Write out the listing below in full and exactly, leaving out every picture.

** Opening PROVIDED MATERIAL block **

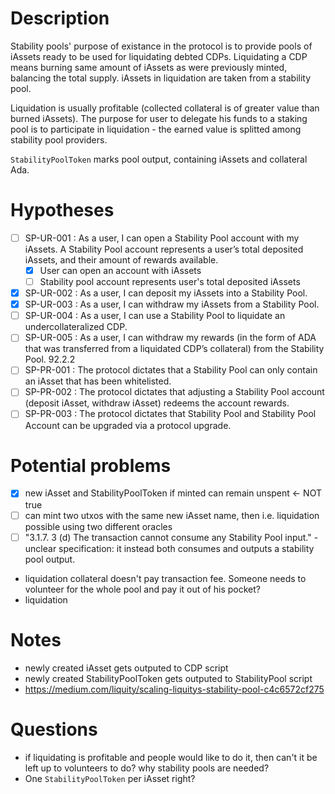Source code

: 
# Description

Stability pools' purpose of existance in the protocol is to provide pools of iAssets ready to be used for liquidating debted CDPs.
Liquidating a CDP means burning same amount of iAssets as were previously minted, balancing the total supply. iAssets in liquidation are taken from a stability pool.

Liquidation is usually profitable (collected collateral is of greater value than burned iAssets). The purpose for user to delegate his funds to a staking pool is to participate in liquidation - the earned value is splitted among stability pool providers.

`StabilityPoolToken` marks pool output, containing iAssets and collateral Ada.

# Hypotheses

 - [ ] SP-UR-001 : As a user, I can open a Stability Pool account with my iAssets. A Stability Pool account
represents a user’s total deposited iAssets, and their amount of rewards available.
     - [X] User can open an account with iAssets
     - [ ] Stability pool account represents user's total deposited iAssets
 - [X] SP-UR-002 : As a user, I can deposit my iAssets into a Stability Pool.
 - [X] SP-UR-003 : As a user, I can withdraw my iAssets from a Stability Pool.
 - [ ] SP-UR-004 : As a user, I can use a Stability Pool to liquidate an undercollateralized CDP.
 - [ ] SP-UR-005 : As a user, I can withdraw my rewards (in the form of ADA that was transferred from a
liquidated CDP’s collateral) from the Stability Pool.
92.2.2
 - [ ] SP-PR-001 : The protocol dictates that a Stability Pool can only contain an iAsset that has been
    whitelisted.
 - [ ] SP-PR-002 : The protocol dictates that adjusting a Stability Pool account (deposit iAsset, withdraw
iAsset) redeems the account rewards.
 - [ ] SP-PR-003 : The protocol dictates that Stability Pool and Stability Pool Account can be upgraded via
a protocol upgrade.

# Potential problems
 - [X] new iAsset and StabilityPoolToken if minted can remain unspent <- NOT true
 - [ ] can mint two utxos with the same new iAsset name, then i.e. liquidation possible using two different oracles
 - [ ] "3.1.7. 3 (d) The transaction cannot consume any Stability Pool input." - unclear specification: it instead both consumes and outputs a stability pool output.
 - liquidation collateral doesn't pay transaction fee. Someone needs to volunteer for the whole pool and pay it out of his pocket?
 - liquidation

# Notes
 - newly created iAsset gets outputed to CDP script
 - newly created StabilityPoolToken gets outputed to StabilityPool script
 - https://medium.com/liquity/scaling-liquitys-stability-pool-c4c6572cf275
 
# Questions
 
 - if liquidating is profitable and people would like to do it, then can't it be left up to volunteers to do? why stability pools are needed?
 - One `StabilityPoolToken` per iAsset right?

** Closing PROVIDED MATERIAL block **

■ REPLY TO THE EXERCISE:
Source code

: 
# Description

Stability pools' purpose of existance in the protocol is to provide pools of iAssets ready to be used for liquidating debted CDPs.
Liquidating a CDP means burning same amount of iAssets as were previously minted, balancing the total supply. iAssets in liquidation are taken from a stability pool.

Liquidation is usually profitable (collected collateral is of greater value than burned iAssets). The purpose for user to delegate his funds to a staking pool is to participate in liquidation - the earned value is splitted among stability pool providers.

`StabilityPoolToken` marks pool output, containing iAssets and collateral Ada.

# Hypotheses

 - [ ] SP-UR-001 : As a user, I can open a Stability Pool account with my iAssets. A Stability Pool account
represents a user’s total deposited iAssets, and their amount of rewards available.
     - [X] User can open an account with iAssets
     - [ ] Stability pool account represents user's total deposited iAssets
 - [X] SP-UR-002 : As a user, I can deposit my iAssets into a Stability Pool.
 - [X] SP-UR-003 : As a user, I can withdraw my iAssets from a Stability Pool.
 - [ ] SP-UR-004 : As a user, I can use a Stability Pool to liquidate an undercollateralized CDP.
 - [ ] SP-UR-005 : As a user, I can withdraw my rewards (in the form of ADA that was transferred from a
liquidated CDP’s collateral) from the Stability Pool.
92.2.2
 - [ ] SP-PR-001 : The protocol dictates that a Stability Pool can only contain an iAsset that has been
    whitelisted.
 - [ ] SP-PR-002 : The protocol dictates that adjusting a Stability Pool account (deposit iAsset, withdraw
iAsset) redeems the account rewards.
 - [ ] SP-PR-003 : The protocol dictates that Stability Pool and Stability Pool Account can be upgraded via
a protocol upgrade.

# Potential problems
 - [X] new iAsset and StabilityPoolToken if minted can remain unspent <- NOT true
 - [ ] can mint two utxos with the same new iAsset name, then i.e. liquidation possible using two different oracles
 - [ ] "3.1.7. 3 (d) The transaction cannot consume any Stability Pool input." - unclear specification: it instead both consumes and outputs a stability pool output.
 - liquidation collateral doesn't pay transaction fee. Someone needs to volunteer for the whole pool and pay it out of his pocket?
 - liquidation

# Notes
 - newly created iAsset gets outputed to CDP script
 - newly created StabilityPoolToken gets outputed to StabilityPool script
 - https://medium.com/liquity/scaling-liquitys-stability-pool-c4c6572cf275
 
# Questions
 
 - if liquidating is profitable and people would like to do it, then can't it be left up to volunteers to do? why stability pools are needed?
 - One `StabilityPoolToken` per iAsset right?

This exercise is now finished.